The plan was to start combining that oats that was already cut on Tuesday afternoon, however, the guy with the truck needed his trucks to haul corn so he couldn’t make it. He said he would have a truck out here Wednesday morning. With no rain in the forecast for weeks, it didn’t seem like a problem. And then it sprinkled Monday morning, not enough to hurt anything, and it sprinkle Tuesday morning but not really enough to hurt anything and then we had a thunderstorm warning Tuesday night– where the heck did that come from? And I got about 2/10 of an inch of rain. So now we’re not combining on Wednesday either. Could have been worse, it was a pretty bad storm with some pretty gusty winds and heavy rains, but we just got the edge of it and then it built up south of us and I saw some hail damage and some corn flat on the ground from that.
It’s not ideal for oats to get rained on when it’s cut, but it’s not the end of the world, depending. I leave 4 to 6 inches of stubble for the oats to lay on so that it gets some air underneath. And that works pretty well. Light rains like this followed by some sunny days with a breeze and it will dry out again and can be combined with minimal loss. The heavier the rain, the more grain is shelled out on the ground. There have been a few years I had to go out with the hay rake and tip the windrows over.

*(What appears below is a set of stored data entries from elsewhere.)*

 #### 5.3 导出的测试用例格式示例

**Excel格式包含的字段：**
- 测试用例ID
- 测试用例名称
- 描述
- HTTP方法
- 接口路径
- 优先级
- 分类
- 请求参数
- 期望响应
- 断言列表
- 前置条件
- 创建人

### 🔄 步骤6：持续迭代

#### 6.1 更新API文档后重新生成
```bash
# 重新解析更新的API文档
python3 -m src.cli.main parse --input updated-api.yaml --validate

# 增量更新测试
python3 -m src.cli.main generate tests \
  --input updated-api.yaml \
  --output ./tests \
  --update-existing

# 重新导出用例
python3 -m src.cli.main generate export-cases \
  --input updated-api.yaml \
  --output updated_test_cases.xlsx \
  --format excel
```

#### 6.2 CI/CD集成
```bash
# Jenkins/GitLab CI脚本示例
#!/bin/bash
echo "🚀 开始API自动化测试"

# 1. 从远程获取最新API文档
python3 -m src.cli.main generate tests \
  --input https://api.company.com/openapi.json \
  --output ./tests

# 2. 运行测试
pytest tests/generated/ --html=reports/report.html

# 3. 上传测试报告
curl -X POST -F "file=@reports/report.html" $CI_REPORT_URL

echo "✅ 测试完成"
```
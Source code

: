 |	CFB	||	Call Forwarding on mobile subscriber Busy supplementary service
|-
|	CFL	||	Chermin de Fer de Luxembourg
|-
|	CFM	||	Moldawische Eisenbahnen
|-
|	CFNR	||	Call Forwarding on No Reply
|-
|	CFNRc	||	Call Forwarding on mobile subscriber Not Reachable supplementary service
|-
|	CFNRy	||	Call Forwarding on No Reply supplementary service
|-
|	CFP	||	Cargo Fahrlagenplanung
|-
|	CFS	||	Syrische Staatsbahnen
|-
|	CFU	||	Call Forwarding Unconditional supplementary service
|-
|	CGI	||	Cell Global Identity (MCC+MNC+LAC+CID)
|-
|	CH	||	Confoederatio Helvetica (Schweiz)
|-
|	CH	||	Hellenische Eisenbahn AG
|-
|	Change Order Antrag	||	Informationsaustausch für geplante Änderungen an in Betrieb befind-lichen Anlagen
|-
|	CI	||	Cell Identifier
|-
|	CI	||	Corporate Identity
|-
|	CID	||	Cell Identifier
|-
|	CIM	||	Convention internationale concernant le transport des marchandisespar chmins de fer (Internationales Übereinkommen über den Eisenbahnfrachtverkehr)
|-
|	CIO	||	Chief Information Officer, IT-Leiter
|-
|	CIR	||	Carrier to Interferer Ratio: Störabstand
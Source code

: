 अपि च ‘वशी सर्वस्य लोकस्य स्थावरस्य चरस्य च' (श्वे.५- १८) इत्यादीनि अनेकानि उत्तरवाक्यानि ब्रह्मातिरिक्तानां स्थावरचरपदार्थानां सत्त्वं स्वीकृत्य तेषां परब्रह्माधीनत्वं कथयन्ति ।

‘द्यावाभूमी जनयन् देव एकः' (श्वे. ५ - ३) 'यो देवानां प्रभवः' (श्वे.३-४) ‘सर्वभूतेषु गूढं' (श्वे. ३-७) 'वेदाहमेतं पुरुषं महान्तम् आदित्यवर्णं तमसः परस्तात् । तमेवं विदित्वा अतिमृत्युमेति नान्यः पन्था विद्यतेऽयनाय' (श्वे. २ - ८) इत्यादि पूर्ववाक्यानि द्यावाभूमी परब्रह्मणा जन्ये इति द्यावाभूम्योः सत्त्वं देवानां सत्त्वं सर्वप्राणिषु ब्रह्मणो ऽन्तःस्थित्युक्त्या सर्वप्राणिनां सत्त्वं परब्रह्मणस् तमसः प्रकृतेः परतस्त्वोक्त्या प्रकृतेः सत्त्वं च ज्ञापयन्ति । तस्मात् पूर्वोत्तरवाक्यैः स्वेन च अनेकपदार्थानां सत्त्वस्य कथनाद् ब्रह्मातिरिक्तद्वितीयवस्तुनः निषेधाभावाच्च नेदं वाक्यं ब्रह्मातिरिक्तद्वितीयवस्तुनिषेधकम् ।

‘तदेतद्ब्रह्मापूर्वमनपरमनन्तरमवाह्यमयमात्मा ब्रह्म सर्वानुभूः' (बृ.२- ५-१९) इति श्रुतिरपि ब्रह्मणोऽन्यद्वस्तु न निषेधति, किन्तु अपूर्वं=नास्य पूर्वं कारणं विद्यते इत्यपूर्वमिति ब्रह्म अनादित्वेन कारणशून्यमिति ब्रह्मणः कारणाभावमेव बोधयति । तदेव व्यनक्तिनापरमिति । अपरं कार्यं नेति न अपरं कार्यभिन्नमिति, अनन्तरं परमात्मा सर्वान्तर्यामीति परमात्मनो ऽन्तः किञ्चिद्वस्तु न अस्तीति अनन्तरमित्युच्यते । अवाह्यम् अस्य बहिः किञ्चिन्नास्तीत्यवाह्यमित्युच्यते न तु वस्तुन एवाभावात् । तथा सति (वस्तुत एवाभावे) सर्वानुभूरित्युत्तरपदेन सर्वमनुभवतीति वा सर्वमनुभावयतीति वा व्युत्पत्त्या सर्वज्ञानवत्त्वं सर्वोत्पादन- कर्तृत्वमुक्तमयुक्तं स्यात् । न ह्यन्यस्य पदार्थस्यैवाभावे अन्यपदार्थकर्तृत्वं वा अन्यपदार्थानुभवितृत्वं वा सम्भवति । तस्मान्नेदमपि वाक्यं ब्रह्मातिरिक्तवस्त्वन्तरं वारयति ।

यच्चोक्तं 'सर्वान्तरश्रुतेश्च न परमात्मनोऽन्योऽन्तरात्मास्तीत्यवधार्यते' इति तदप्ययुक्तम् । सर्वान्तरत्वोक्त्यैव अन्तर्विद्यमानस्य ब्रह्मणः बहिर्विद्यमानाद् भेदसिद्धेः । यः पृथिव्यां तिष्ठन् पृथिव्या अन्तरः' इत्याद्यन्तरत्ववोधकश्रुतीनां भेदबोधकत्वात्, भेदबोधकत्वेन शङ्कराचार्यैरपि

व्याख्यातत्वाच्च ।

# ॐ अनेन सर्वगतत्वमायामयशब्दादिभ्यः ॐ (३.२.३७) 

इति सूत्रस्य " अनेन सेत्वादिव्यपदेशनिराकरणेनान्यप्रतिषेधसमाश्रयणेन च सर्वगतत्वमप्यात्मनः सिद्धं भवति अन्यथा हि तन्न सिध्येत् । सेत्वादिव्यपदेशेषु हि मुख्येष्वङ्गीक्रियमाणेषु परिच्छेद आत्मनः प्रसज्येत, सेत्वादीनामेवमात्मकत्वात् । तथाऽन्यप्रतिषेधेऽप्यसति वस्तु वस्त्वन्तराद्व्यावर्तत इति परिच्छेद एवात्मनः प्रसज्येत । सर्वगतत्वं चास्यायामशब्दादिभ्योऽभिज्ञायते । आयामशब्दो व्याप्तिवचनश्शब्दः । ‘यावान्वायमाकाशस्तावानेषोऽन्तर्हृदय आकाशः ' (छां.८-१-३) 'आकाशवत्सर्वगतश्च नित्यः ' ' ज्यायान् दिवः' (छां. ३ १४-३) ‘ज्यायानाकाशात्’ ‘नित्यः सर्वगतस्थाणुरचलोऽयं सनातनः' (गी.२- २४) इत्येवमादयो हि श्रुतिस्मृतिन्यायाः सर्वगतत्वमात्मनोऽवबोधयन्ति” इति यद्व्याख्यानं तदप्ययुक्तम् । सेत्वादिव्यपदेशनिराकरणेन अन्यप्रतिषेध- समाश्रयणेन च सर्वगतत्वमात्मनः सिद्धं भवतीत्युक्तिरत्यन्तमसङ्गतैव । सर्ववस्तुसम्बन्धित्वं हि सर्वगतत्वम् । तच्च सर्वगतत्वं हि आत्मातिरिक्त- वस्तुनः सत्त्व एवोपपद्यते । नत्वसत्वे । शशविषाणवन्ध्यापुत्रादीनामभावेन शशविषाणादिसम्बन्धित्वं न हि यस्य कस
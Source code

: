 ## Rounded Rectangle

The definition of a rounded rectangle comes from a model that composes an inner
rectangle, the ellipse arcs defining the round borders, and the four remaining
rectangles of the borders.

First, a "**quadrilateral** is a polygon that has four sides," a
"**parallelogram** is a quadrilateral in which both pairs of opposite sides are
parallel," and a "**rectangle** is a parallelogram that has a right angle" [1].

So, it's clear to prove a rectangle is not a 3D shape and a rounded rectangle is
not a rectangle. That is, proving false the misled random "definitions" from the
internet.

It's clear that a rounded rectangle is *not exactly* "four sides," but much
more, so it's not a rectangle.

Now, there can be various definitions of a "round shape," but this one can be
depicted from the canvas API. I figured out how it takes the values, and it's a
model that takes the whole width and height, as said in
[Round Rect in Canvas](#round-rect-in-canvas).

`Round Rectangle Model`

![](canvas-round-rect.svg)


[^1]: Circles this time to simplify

That knocks off a lot of grain. However, the people who take the straw like it because there’s less grain left in the straw if I have to handle it before they get it. Everyone has their own silver lining, don’t they?
So that’s where we are at the moment, hoping the mechanic will get the swather fixed, hoping it holds together for another 10 acres, well really, I want it to hold together for the next number of years.
I’m just about ready to open the one show in town and I’m just starting to work on another show. Remember the song about home improvement from the LGMS and at the end he says, “Now I can go out and mow the lawn!”? That’s kind of what I feel like.
But the beans are looking really good, they’re almost waist high, lots of flowers, lots of pods. 316 GDU’s above normal. The corn ears have already determined their length and girth and now they just need to fill out. If they’re stressed by weather, the tips won’t fill. Be interesting to see how it does this fall.
Often corn will have two ears on them, but only the one really develops completely.
The baby ducks arrived from California after a 2000 trip. These are some well-travelled ducks! I was worried about them making a trip but there were two little Dixie cups taped inside each box that presumably had some kind of food nutrient in it. Lost two of the 40. They were busy little ducks! The first day pretty much all they did was eat and drink.
What’s your most critical tool that you use the least?